The default is c(5, 4, 4, 2) + 0.1.
mex Character size expansion factor which is used to describe coordinates in
the margins of plots. Note that this does not change the font size, rather
specifies the size of font used to convert between mar and mai, and between
oma and omi.
mfcol, mfrow A vector of the form c(nr, nc). Subsequent figures will be drawn
in an nr-by-nc array on the device by columns (mfcol), or rows (mfrow),
respectively. In a layout with exactly two rows and columns the base value
of "cex" is reduced by a factor of 0.83: if there are three or more of
either rows or columns, the reduction factor is 0.66. Consider the
alternatives, layout and split.screen.
mfg A numerical vector of the form c(i, j) where i and j indicate which figure
in an array of figures is to be drawn next (if setting) or is being drawn
(if enquiring).

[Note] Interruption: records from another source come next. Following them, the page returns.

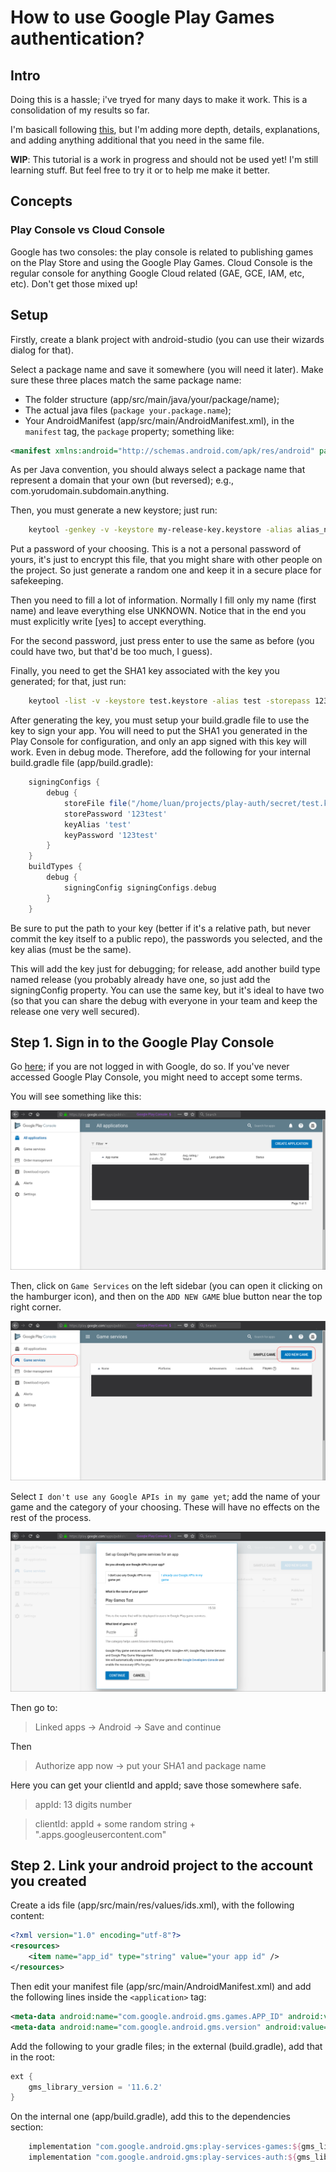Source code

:# How to use Google Play Games authentication?
## Intro

Doing this is a hassle; i've tryed for many days to make it work. This is a consolidation of my results so far.

I'm basicall following [this](https://developers.google.com/games/services/console/enabling), but I'm adding more depth, details, explanations, and adding anything additional that you need in the same file.

**WIP**: This tutorial is a work in progress and should not be used yet! I'm still learning stuff. But feel free to try it or to help me make it better.

## Concepts

### Play Console vs Cloud Console

Google has two consoles: the play console is related to publishing games on the Play Store and using the Google Play Games. Cloud Console is the regular console for anything Google Cloud related (GAE, GCE, IAM, etc, etc). Don't get those mixed up!

## Setup

Firstly, create a blank project with android-studio (you can use their wizards dialog for that).

Select a package name and save it somewhere (you will need it later). Make sure these three places match the same package name:

 * The folder structure (app/src/main/java/your/package/name);
 * The actual java files (`package your.package.name`);
 * Your AndroidManifest (app/src/main/AndroidManifest.xml), in the `manifest` tag, the `package` property; something like:

```xml
<manifest xmlns:android="http://schemas.android.com/apk/res/android" package="your.package.name">
```

As per Java convention, you should always select a package name that represent a domain that your own (but reversed); e.g., com.yorudomain.subdomain.anything.

Then, you must generate a new keystore; just run:

```bash
    keytool -genkey -v -keystore my-release-key.keystore -alias alias_name -keyalg RSA -keysize 2048 -validity 10000
```

Put a password of your choosing. This is a not a personal password of yours, it's just to encrypt this file, that you might share with other people on the project. So just generate a random one and keep it in a secure place for safekeeping.

Then you need to fill a lot of information. Normally I fill only my name (first name) and leave everything else UNKNOWN. Notice that in the end you must explicitly write [yes] to accept everything.

For the second password, just press enter to use the same as before (you could have two, but that'd be too much, I guess).

Finally, you need to get the SHA1 key associated with the key you generated; for that, just run:

```bash
    keytool -list -v -keystore test.keystore -alias test -storepass 123test -keypass 123test 2> /dev/null | grep "SHA1:" | rex '\s*SHA1: (.*)' '$1'
```

After generating the key, you must setup your build.gradle file to use the key to sign your app. You will need to put the SHA1 you generated in the Play Console for configuration, and only an app signed with this key will work. Even in debug mode. Therefore, add the following for your internal build.gradle file (app/build.gradle):

```groovy
    signingConfigs {
        debug {
            storeFile file("/home/luan/projects/play-auth/secret/test.keystore")
            storePassword '123test'
            keyAlias 'test'
            keyPassword '123test'
        }
    }
    buildTypes {
        debug {
            signingConfig signingConfigs.debug
        }
    }
```

Be sure to put the path to your key (better if it's a relative path, but never commit the key itself to a public repo), the passwords you selected, and the key alias (must be the same).

This will add the key just for debugging; for release, add another build type named release (you probably already have one, so just add the signingConfig property. You can use the same key, but it's ideal to have two (so that you can share the debug with everyone in your team and keep the release one very well secured).

## Step 1. Sign in to the Google Play Console

Go [here](https://play.google.com/apps/publish/); if you are not logged in with Google, do so. If you've never accessed Google Play Console, you might need to accept some terms.

You will see something like this:

![1](images/1_play_console.png)

Then, click on `Game Services` on the left sidebar (you can open it clicking on the hamburger icon), and then on the `ADD NEW GAME` blue button near the top right corner.

![2](images/2_play_console_games.png)

Select `I don't use any Google APIs in my game yet`; add the name of your game and the category of your choosing. These will have no effects on the rest of the process.

![3](images/3_play_console_new_game.png)

Then go to:

> Linked apps -> Android -> Save and continue

Then

> Authorize app now -> put your SHA1 and package name

Here you can get your clientId and appId; save those somewhere safe.

> appId: 13 digits number

> clientId: appId + some random string + ".apps.googleusercontent.com"

## Step 2. Link your android project to the account you created

Create a ids file (app/src/main/res/values/ids.xml), with the following content:

```xml
<?xml version="1.0" encoding="utf-8"?>
<resources>
    <item name="app_id" type="string" value="your app id" />
</resources>
```

Then edit your manifest file (app/src/main/AndroidManifest.xml) and add the following lines inside the `<application>` tag:

```xml
<meta-data android:name="com.google.android.gms.games.APP_ID" android:value="@string/app_id" />
<meta-data android:name="com.google.android.gms.version" android:value="@integer/google_play_services_version"/>
```

Add the following to your gradle files; in the external (build.gradle), add that in the root:

```groovy
ext {
    gms_library_version = '11.6.2'
}
```

On the internal one (app/build.gradle), add this to the dependencies section:
```groovy
    implementation "com.google.android.gms:play-services-games:${gms_library_version}"
    implementation "com.google.android.gms:play-services-auth:${gms_library_version}"
```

The array must already have been set by mfcol or mfrow.
mgp The margin line (in mex units) for the axis title, axis labels and axis
line. The default is c(3, 1, 0).
new logical, defaulting to FALSE. If set to TRUE, the next high-level plotting
command (actually plot.new) should not clean the frame before drawing “as
if it was on a new device”.
oma A vector of the form c(bottom, left, top, right) giving the size of the
outer margins in lines of text.
omd A vector of the form c(x1, x2, y1, y2) giving the outer margin region in
NDC (= normalized device coordinates), i.e., as fraction (in [0,1]) of the
device region.
omi A vector of the form c(bottom, left, top, right) giving the size of the
outer margins in inches.
pch Either an integer specifying a symbol or a single character to be used as
the default in plotting points. See points for possible values and their
interpretation.
pin The current plot dimensions, (width,height), in inches.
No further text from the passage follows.